BEGIN

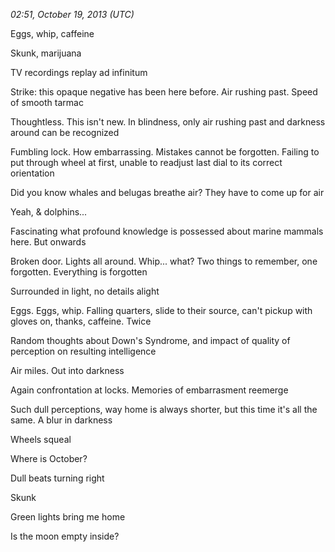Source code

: *02:51, October 19, 2013 (UTC)*

Eggs, whip, caffeine

Skunk, marijuana

TV recordings replay ad infinitum

Strike: this opaque negative has been here before. Air rushing past. Speed of smooth tarmac

Thoughtless. This isn't new. In blindness, only air rushing past and darkness around can be recognized

Fumbling lock. How embarrassing. Mistakes cannot be forgotten. Failing to put through wheel at first, unable to readjust last dial to its correct orientation

Did you know whales and belugas breathe air? They have to come up for air

Yeah, & dolphins...

Fascinating what profound knowledge is possessed about marine mammals here. But onwards

Broken door. Lights all around. Whip... what? Two things to remember, one forgotten. Everything is forgotten

Surrounded in light, no details alight

Eggs. Eggs, whip. Falling quarters, slide to their source, can't pickup with gloves on, thanks, caffeine. Twice

Random thoughts about Down's Syndrome, and impact of quality of perception on resulting intelligence

Air miles. Out into darkness

Again confrontation at locks. Memories of embarrasment reemerge

Such dull perceptions, way home is always shorter, but this time it's all the same. A blur in darkness

Wheels squeal

Where is October?

Dull beats turning right

Skunk

Green lights bring me home

Is the moon empty inside?

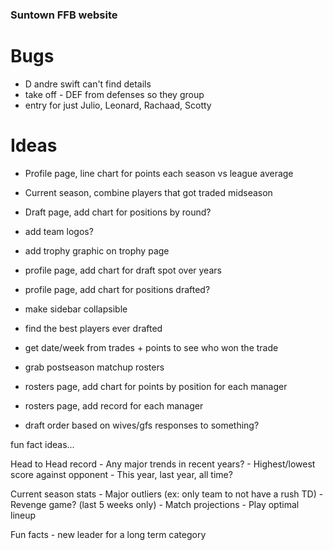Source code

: ### Suntown FFB website

# Bugs
- D andre swift can't find details
- take off - DEF from defenses so they group
- entry for just Julio, Leonard, Rachaad, Scotty

# Ideas

- Profile page, line chart for points each season vs league average
- Current season, combine players that got traded midseason
- Draft page, add chart for positions by round?
- add team logos?
- add trophy graphic on trophy page
- profile page, add chart for draft spot over years
- profile page, add chart for positions drafted?
- make sidebar collapsible

- find the best players ever drafted
- get date/week from trades + points to see who won the trade
- grab postseason matchup rosters
- rosters page, add chart for points by position for each manager
- rosters page, add record for each manager

- draft order based on wives/gfs responses to something?

fun fact ideas...

Head to Head record
    - Any major trends in recent years?
    - Highest/lowest score against opponent
        - This year, last year, all time?
    
Current season stats
    - Major outliers (ex: only team to not have a rush TD)
    - Revenge game? (last 5 weeks only)
    - Match projections
    - Play optimal lineup

Fun facts
    - new leader for a long term category
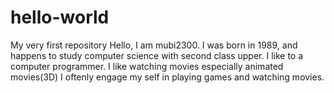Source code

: # hello-world
My very first repository
Hello, I am mubi2300.
I was born in 1989,
and happens to study computer science with second class upper.
I like to a computer programmer.
I like watching movies especially animated movies(3D)
I oftenly engage my self in playing games and watching movies.
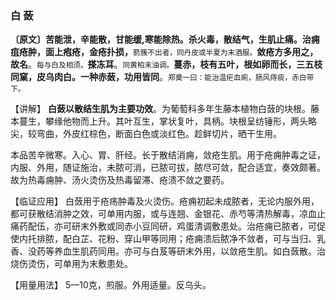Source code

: ### 白  蔹

**〔原文〕苦能泄，辛能散，甘能缓,寒能除热。杀火毒，散结气，生肌止痛。治痈疽疮肿，面上疱疮，金疮扑损，**<small>箭簇不出者，同丹皮或半夏为末酒服。</small>**敛疮方多用之，故名**。<small>每与白及相须。</small>**搽冻耳**。<small>同黄柏末油调。</small>**蔓赤，枝有五叶，根如卵而长，三五枝同窠，皮乌肉白。一种赤蔹，功用皆同**。<small>郑奠一曰：能治温疟血痢，肠风痔痰，赤白带下。</small>

【讲解】 **白蔹以散结生肌为主要功效**。为葡萄科多年生藤本植物白蔹的块根。藤本蔓生，攀缘他物而上升。其叶互生，掌状复叶，具柄。块根呈纺锤形，两头略尖，较弯曲，外皮红棕色，断面白色或淡红色。趁鲜切片，晒干生用。

本品苦辛微寒。入心、胃、肝经。长于散结消痈，敛疮生肌。用于疮痈肿毒之证，内服、外用，随证施治，未脓可消，已脓可拔，脓尽可敛，配合适宜，奏效颇著。故为热毒痈肿、汤火烫伤及热毒留滞、疮溃不敛之要药。

  【临证应用】 白蔹用于疮疡肿毒及火烫伤。疮痈初起未成脓者，无论内服外用，都可获散结消肿之效，可单用内服，或与连翘、金银花、赤芍等清热解毒，凉血止痛药配伍，亦可研末外敷或同赤小豆同研，鸡蛋清调敷患处。治疮痈已脓者，可促使内托排脓，配白芷、花粉、穿山甲等同用；疮痈溃后脓净不敛者，可与当归、乳香、没药等养血生肌药同用。亦可与白芨等研末外用，以敛疮生肌。如白蔹散。治烧伤烫伤，可单用为末敷患处。

【用量用法】 5—10克，煎服。外用适量。反乌头。
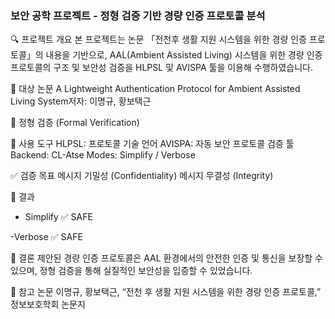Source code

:<h3>보안 공학 프로젝트 - 정형 검증 기반 경량 인증 프로토콜 분석 </h3>

🔍 프로젝트 개요
본 프로젝트는 논문 「전천후 생활 지원 시스템을 위한 경량 인증 프로토콜」의 내용을 기반으로, AAL(Ambient Assisted Living) 시스템을 위한 경량 인증 프로토콜의 구조 및 보안성 검증을 HLPSL 및 AVISPA 툴을 이용해 수행하였습니다.

📄 대상 논문
A Lightweight Authentication Protocol for Ambient Assisted Living System저자: 이명규, 황보택근

🧪 정형 검증 (Formal Verification)

🔧 사용 도구
HLPSL: 프로토콜 기술 언어
AVISPA: 자동 보안 프로토콜 검증 툴
Backend: CL-Atse
Modes: Simplify / Verbose

✅ 검증 목표
메시지 기밀성 (Confidentiality)
메시지 무결성 (Integrity)

🔬 결과
- Simplify
✅ SAFE

-Verbose
✅ SAFE


📌 결론
제안된 경량 인증 프로토콜은 AAL 환경에서의 안전한 인증 및 통신을 보장할 수 있으며, 정형 검증을 통해 실질적인 보안성을 입증할 수 있었습니다.

📃 참고 논문
이명규, 황보택근, “전천 후 생활 지원 시스템을 위한 경량 인증 프로토콜,” 정보보호학회 논문지
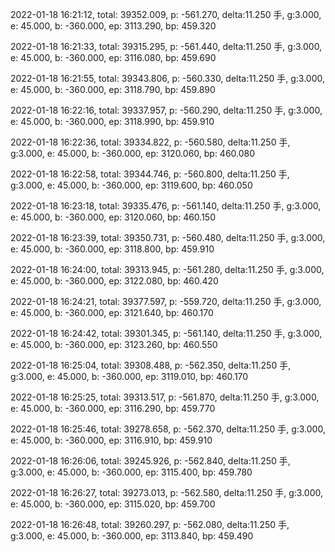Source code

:2022-01-18 16:21:12, total: 39352.009, p: -561.270, delta:11.250 手, g:3.000, e: 45.000, b: -360.000, ep: 3113.290, bp: 459.320

2022-01-18 16:21:33, total: 39315.295, p: -561.440, delta:11.250 手, g:3.000, e: 45.000, b: -360.000, ep: 3116.080, bp: 459.690

2022-01-18 16:21:55, total: 39343.806, p: -560.330, delta:11.250 手, g:3.000, e: 45.000, b: -360.000, ep: 3118.790, bp: 459.890

2022-01-18 16:22:16, total: 39337.957, p: -560.290, delta:11.250 手, g:3.000, e: 45.000, b: -360.000, ep: 3118.990, bp: 459.910

2022-01-18 16:22:36, total: 39334.822, p: -560.580, delta:11.250 手, g:3.000, e: 45.000, b: -360.000, ep: 3120.060, bp: 460.080

2022-01-18 16:22:58, total: 39344.746, p: -560.800, delta:11.250 手, g:3.000, e: 45.000, b: -360.000, ep: 3119.600, bp: 460.050

2022-01-18 16:23:18, total: 39335.476, p: -561.140, delta:11.250 手, g:3.000, e: 45.000, b: -360.000, ep: 3120.060, bp: 460.150

2022-01-18 16:23:39, total: 39350.731, p: -560.480, delta:11.250 手, g:3.000, e: 45.000, b: -360.000, ep: 3118.800, bp: 459.910

2022-01-18 16:24:00, total: 39313.945, p: -561.280, delta:11.250 手, g:3.000, e: 45.000, b: -360.000, ep: 3122.080, bp: 460.420

2022-01-18 16:24:21, total: 39377.597, p: -559.720, delta:11.250 手, g:3.000, e: 45.000, b: -360.000, ep: 3121.640, bp: 460.170

2022-01-18 16:24:42, total: 39301.345, p: -561.140, delta:11.250 手, g:3.000, e: 45.000, b: -360.000, ep: 3123.260, bp: 460.550

2022-01-18 16:25:04, total: 39308.488, p: -562.350, delta:11.250 手, g:3.000, e: 45.000, b: -360.000, ep: 3119.010, bp: 460.170

2022-01-18 16:25:25, total: 39313.517, p: -561.870, delta:11.250 手, g:3.000, e: 45.000, b: -360.000, ep: 3116.290, bp: 459.770

2022-01-18 16:25:46, total: 39278.658, p: -562.370, delta:11.250 手, g:3.000, e: 45.000, b: -360.000, ep: 3116.910, bp: 459.910

2022-01-18 16:26:06, total: 39245.926, p: -562.840, delta:11.250 手, g:3.000, e: 45.000, b: -360.000, ep: 3115.400, bp: 459.780

2022-01-18 16:26:27, total: 39273.013, p: -562.580, delta:11.250 手, g:3.000, e: 45.000, b: -360.000, ep: 3115.020, bp: 459.700

2022-01-18 16:26:48, total: 39260.297, p: -562.080, delta:11.250 手, g:3.000, e: 45.000, b: -360.000, ep: 3113.840, bp: 459.490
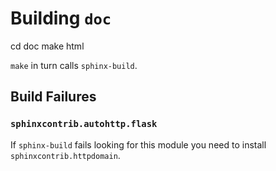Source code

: # Building `doc`

   cd doc
   make html

`make` in turn calls `sphinx-build`.

## Build Failures

### `sphinxcontrib.autohttp.flask`

If `sphinx-build` fails looking for this module you need to install `sphinxcontrib.httpdomain`.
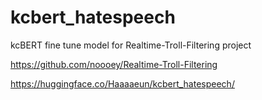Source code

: # kcbert_hatespeech
kcBERT fine tune model for Realtime-Troll-Filtering project

https://github.com/noooey/Realtime-Troll-Filtering

https://huggingface.co/Haaaaeun/kcbert_hatespeech/
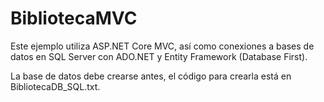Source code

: # BibliotecaMVC

Este ejemplo utiliza ASP.NET Core MVC, así como conexiones a bases de datos en SQL Server con ADO.NET y Entity Framework (Database First).

La base de datos debe crearse antes, el código para crearla está en BibliotecaDB_SQL.txt.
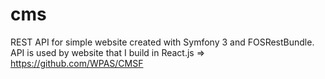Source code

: cms
===

REST API for simple website created with Symfony 3 and FOSRestBundle. API is used by website that I build in React.js => https://github.com/WPAS/CMSF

END

• **WORK ITEM**: Using the data above, copy each line that contains "last".

• **EXERCISE OUTPUT**:
Fumbling lock. How embarrassing. Mistakes cannot be forgotten. Failing to put through wheel at first, unable to readjust last dial to its correct orientation
        - This year, last year, all time?
    - Revenge game? (last 5 weeks only)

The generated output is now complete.